La notizia ha fatto il giro del mondo non appena è stata pubblicata sul British Medical Journal.
Uno studio dell'Università Autonoma di Madrid avrebbe infatti acclarato che non esiste alcuna correlazione tra rischio di malattine cardiache, alta pressione e colesterolo elevato, con l'assunzione di cibi fritti purchè in olio di oliva o in olio di semi di girasole.
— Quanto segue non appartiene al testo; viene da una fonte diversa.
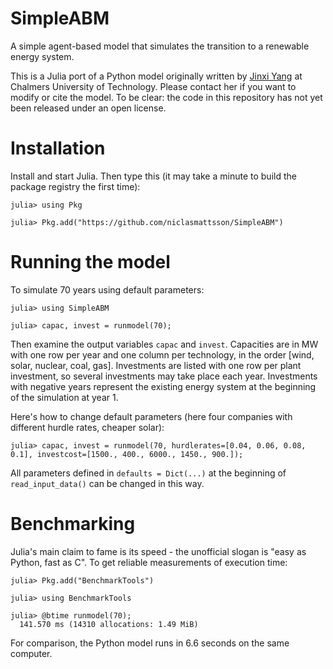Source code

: # SimpleABM
A simple agent-based model that simulates the transition to a renewable energy system.

This is a Julia port of a Python model originally written by [Jinxi Yang](https://www.chalmers.se/en/staff/Pages/jinxi-yang.aspx) at Chalmers University of Technology. Please contact her if you want to modify or cite the model. To be clear: the code in this repository has not yet been released under an open license.

# Installation
Install and start Julia. Then type this (it may take a minute to build the package registry the first time):

```
julia> using Pkg

julia> Pkg.add("https://github.com/niclasmattsson/SimpleABM")
```

# Running the model

To simulate 70 years using default parameters:

```
julia> using SimpleABM

julia> capac, invest = runmodel(70);

```
Then examine the output variables `capac` and `invest`. Capacities are in MW with one row per year and one column per technology, in the order [wind, solar, nuclear, coal, gas]. Investments are listed with one row per plant investment, so several investments may take place each year. Investments with negative years represent the existing energy system at the beginning of the simulation at year 1.

Here's how to change default parameters (here four companies with different hurdle rates, cheaper solar):

```
julia> capac, invest = runmodel(70, hurdlerates=[0.04, 0.06, 0.08, 0.1], investcost=[1500., 400., 6000., 1450., 900.]);
```

All parameters defined in `defaults = Dict(...)` at the beginning of `read_input_data()` can be changed in this way.

# Benchmarking

Julia's main claim to fame is its speed - the unofficial slogan is "easy as Python, fast as C". To get reliable measurements of execution time:

```
julia> Pkg.add("BenchmarkTools")

julia> using BenchmarkTools

julia> @btime runmodel(70);
  141.570 ms (14310 allocations: 1.49 MiB)
```

For comparison, the Python model runs in 6.6 seconds on the same computer.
I ricercatori hanno esaminato le abitudini di oltre 40.757 persone, di età compresa tra i 29 e i 69 anni, in un arco di tempo lungo ben 11 anni. I ricercatori hanno registrato il numero di volte in cui i partecipanti consumavano cibo fritto e il numero di decessi per problemi cardiovascolari registrati negli undici anni di follow-up, in tutto 1.134, o di malattie legate a disturbi del cuore e di arterie, circa 606 casi. Incrociando i due dati, hanno potuto chiarire che non c’era alcuna associazione tra le due cose.
Secondo Pilar Guallar-Castillon, questi numeri mostrano chiaramente che anche in un Paese come la Spagna, dove grandi quantità di cibi fritti vengono consumati sia dentro che fuori casa giornalmente, “non è stata osservata alcuna associazione tra il loro consumo e il rischio di malattie coronarica o di morte. Il nostro studio sfata il mito che vuole il cibo fritto generalmente legato a queste malattie”. Ma, a salvare le arterie degli spagnoli, secondo i ricercatori, sarebbero le materie prime della dieta mediterranea, cioè l’olio di oliva e quello di semi di girasole.